_Exercise_
Below is a listing. Quote from it, exactly, the lines from the one containing "CAPTCHAs are automated" down to the one containing "## Vulnerability to", both ends included, and nothing else.

_Supplied entries_
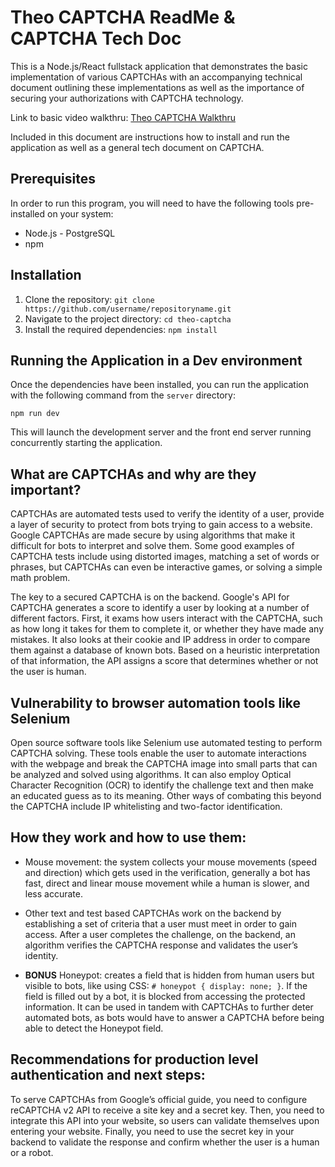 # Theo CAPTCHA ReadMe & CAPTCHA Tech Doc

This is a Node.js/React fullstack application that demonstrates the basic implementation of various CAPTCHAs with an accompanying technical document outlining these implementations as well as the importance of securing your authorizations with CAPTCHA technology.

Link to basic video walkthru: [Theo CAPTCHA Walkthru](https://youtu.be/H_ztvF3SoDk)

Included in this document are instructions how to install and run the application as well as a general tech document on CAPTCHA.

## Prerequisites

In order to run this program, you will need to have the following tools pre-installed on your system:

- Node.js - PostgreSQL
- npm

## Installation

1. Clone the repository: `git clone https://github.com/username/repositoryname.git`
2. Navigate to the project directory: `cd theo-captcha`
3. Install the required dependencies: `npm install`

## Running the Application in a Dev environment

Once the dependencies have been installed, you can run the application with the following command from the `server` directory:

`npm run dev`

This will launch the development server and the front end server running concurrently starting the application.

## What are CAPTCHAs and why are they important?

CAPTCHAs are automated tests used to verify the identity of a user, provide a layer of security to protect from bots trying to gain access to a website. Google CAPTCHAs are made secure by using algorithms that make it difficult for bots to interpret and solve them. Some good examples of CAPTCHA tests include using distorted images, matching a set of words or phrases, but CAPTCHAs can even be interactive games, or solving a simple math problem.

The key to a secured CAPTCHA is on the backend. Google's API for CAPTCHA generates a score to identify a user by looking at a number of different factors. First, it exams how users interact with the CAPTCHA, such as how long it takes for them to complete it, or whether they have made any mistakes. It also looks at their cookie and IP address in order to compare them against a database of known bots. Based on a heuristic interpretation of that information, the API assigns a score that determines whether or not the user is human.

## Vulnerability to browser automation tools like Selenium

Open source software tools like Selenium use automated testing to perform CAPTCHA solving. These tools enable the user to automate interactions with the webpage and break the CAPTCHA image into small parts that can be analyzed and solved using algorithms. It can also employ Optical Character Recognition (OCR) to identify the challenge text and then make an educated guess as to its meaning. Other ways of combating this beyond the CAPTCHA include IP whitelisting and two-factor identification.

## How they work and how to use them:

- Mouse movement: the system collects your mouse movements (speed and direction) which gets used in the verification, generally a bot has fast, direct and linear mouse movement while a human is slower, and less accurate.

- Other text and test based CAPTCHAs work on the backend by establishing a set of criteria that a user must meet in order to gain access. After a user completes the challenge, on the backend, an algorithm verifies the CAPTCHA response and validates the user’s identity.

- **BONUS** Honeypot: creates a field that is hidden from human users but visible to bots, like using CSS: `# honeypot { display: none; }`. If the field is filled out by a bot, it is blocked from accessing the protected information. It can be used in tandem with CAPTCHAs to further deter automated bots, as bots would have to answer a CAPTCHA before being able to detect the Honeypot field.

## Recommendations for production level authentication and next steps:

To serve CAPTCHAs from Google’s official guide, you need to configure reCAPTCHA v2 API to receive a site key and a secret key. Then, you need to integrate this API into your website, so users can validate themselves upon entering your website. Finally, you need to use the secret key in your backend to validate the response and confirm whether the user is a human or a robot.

_Answer section_
CAPTCHAs are automated tests used to verify the identity of a user, provide a layer of security to protect from bots trying to gain access to a website. Google CAPTCHAs are made secure by using algorithms that make it difficult for bots to interpret and solve them. Some good examples of CAPTCHA tests include using distorted images, matching a set of words or phrases, but CAPTCHAs can even be interactive games, or solving a simple math problem.

The key to a secured CAPTCHA is on the backend. Google's API for CAPTCHA generates a score to identify a user by looking at a number of different factors. First, it exams how users interact with the CAPTCHA, such as how long it takes for them to complete it, or whether they have made any mistakes. It also looks at their cookie and IP address in order to compare them against a database of known bots. Based on a heuristic interpretation of that information, the API assigns a score that determines whether or not the user is human.

## Vulnerability to browser automation tools like Selenium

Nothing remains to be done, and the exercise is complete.